KITTERY, Maine -- Even as workers and politicians rallied in the area yesterday against the recommended closure of the Portsmouth Naval Shipyard, officials said the facility has so much business it is hiring workers.
''Even if the base closure commission prevails, it will be years before things wind down here," said Captain William D. McDonough, a former shipyard commander who is a director of Save Our Shipyard Association, a lobby group that has been working for more than a year to keep the country's oldest continuously-operating shipyard open. ''In fact, right now they are in a hiring mode for some jobs."
Five submarines are undergoing repair work or refueling, said Gary Hildreth, a press officer for the shipyard in Kittery, Maine. Hildreth said seven other submarines are scheduled for modernization overhauls or repairs.
That will mean adding up to 100 apprentice workers, said Deborah White, public affairs officer for the shipyard.
Several thousand workers in grease-stained dungarees marched yesterday with the governors of Maine and New Hampshire and the congressional delegations of both states across the shipyard grounds, chanting, ''We're the best," to protest the recommended mothballing of the 297-acre facility.
Senator Olympia J. Snowe, Republican of Maine, offered an official letter from Gordon England, the secretary of the Navy, which erred in reference to the facility's location.
''The secretary of the Navy addressed his letter to the Portland Naval Shipyard," Snowe said. ''If you are not familiar with the name, how can you possibly be familiar with the facts."
The rally was held to protest the Pentagon's latest plan to close 33 military installations around the country and combine and consolidate several smaller installations.
The shipyard straddles the state border and currently employs about 4,300 people.

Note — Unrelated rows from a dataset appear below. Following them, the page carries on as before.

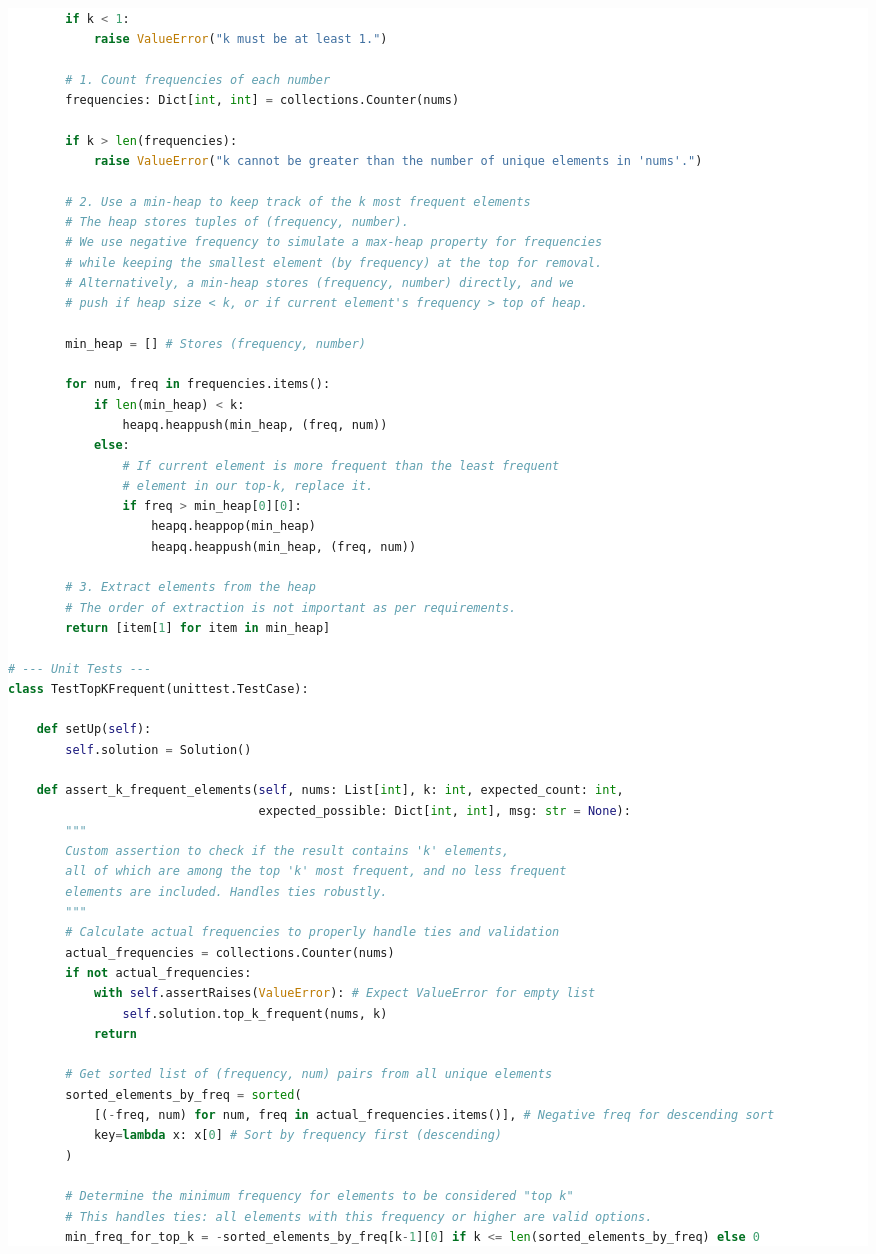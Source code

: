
 ```python
        if k < 1:
            raise ValueError("k must be at least 1.")

        # 1. Count frequencies of each number
        frequencies: Dict[int, int] = collections.Counter(nums)

        if k > len(frequencies):
            raise ValueError("k cannot be greater than the number of unique elements in 'nums'.")

        # 2. Use a min-heap to keep track of the k most frequent elements
        # The heap stores tuples of (frequency, number).
        # We use negative frequency to simulate a max-heap property for frequencies
        # while keeping the smallest element (by frequency) at the top for removal.
        # Alternatively, a min-heap stores (frequency, number) directly, and we
        # push if heap size < k, or if current element's frequency > top of heap.

        min_heap = [] # Stores (frequency, number)

        for num, freq in frequencies.items():
            if len(min_heap) < k:
                heapq.heappush(min_heap, (freq, num))
            else:
                # If current element is more frequent than the least frequent
                # element in our top-k, replace it.
                if freq > min_heap[0][0]:
                    heapq.heappop(min_heap)
                    heapq.heappush(min_heap, (freq, num))

        # 3. Extract elements from the heap
        # The order of extraction is not important as per requirements.
        return [item[1] for item in min_heap]

# --- Unit Tests ---
class TestTopKFrequent(unittest.TestCase):

    def setUp(self):
        self.solution = Solution()

    def assert_k_frequent_elements(self, nums: List[int], k: int, expected_count: int,
                                   expected_possible: Dict[int, int], msg: str = None):
        """
        Custom assertion to check if the result contains 'k' elements,
        all of which are among the top 'k' most frequent, and no less frequent
        elements are included. Handles ties robustly.
        """
        # Calculate actual frequencies to properly handle ties and validation
        actual_frequencies = collections.Counter(nums)
        if not actual_frequencies:
            with self.assertRaises(ValueError): # Expect ValueError for empty list
                self.solution.top_k_frequent(nums, k)
            return

        # Get sorted list of (frequency, num) pairs from all unique elements
        sorted_elements_by_freq = sorted(
            [(-freq, num) for num, freq in actual_frequencies.items()], # Negative freq for descending sort
            key=lambda x: x[0] # Sort by frequency first (descending)
        )

        # Determine the minimum frequency for elements to be considered "top k"
        # This handles ties: all elements with this frequency or higher are valid options.
        min_freq_for_top_k = -sorted_elements_by_freq[k-1][0] if k <= len(sorted_elements_by_freq) else 0
```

Its payroll exceeds $283 million, which has a ripple effect on the economies of Southern Maine and eastern New Hampshire, said Richard Ingram, president of the Greater Portsmouth Chamber of Commerce.
''Together we are showing a united front against the Base Realignment and Closure listing of this shipyard," Maine's governor, John Baldacci, said.
''It is a gross error in judgment."
Mark MacKenzie, the president of the AFL-CIO in New Hampshire, said: ''There are not good prospects for the economy to absorb this highly skilled workforce. If this base closed, it is going to displace all sorts of people as the effects ripple throughout the region."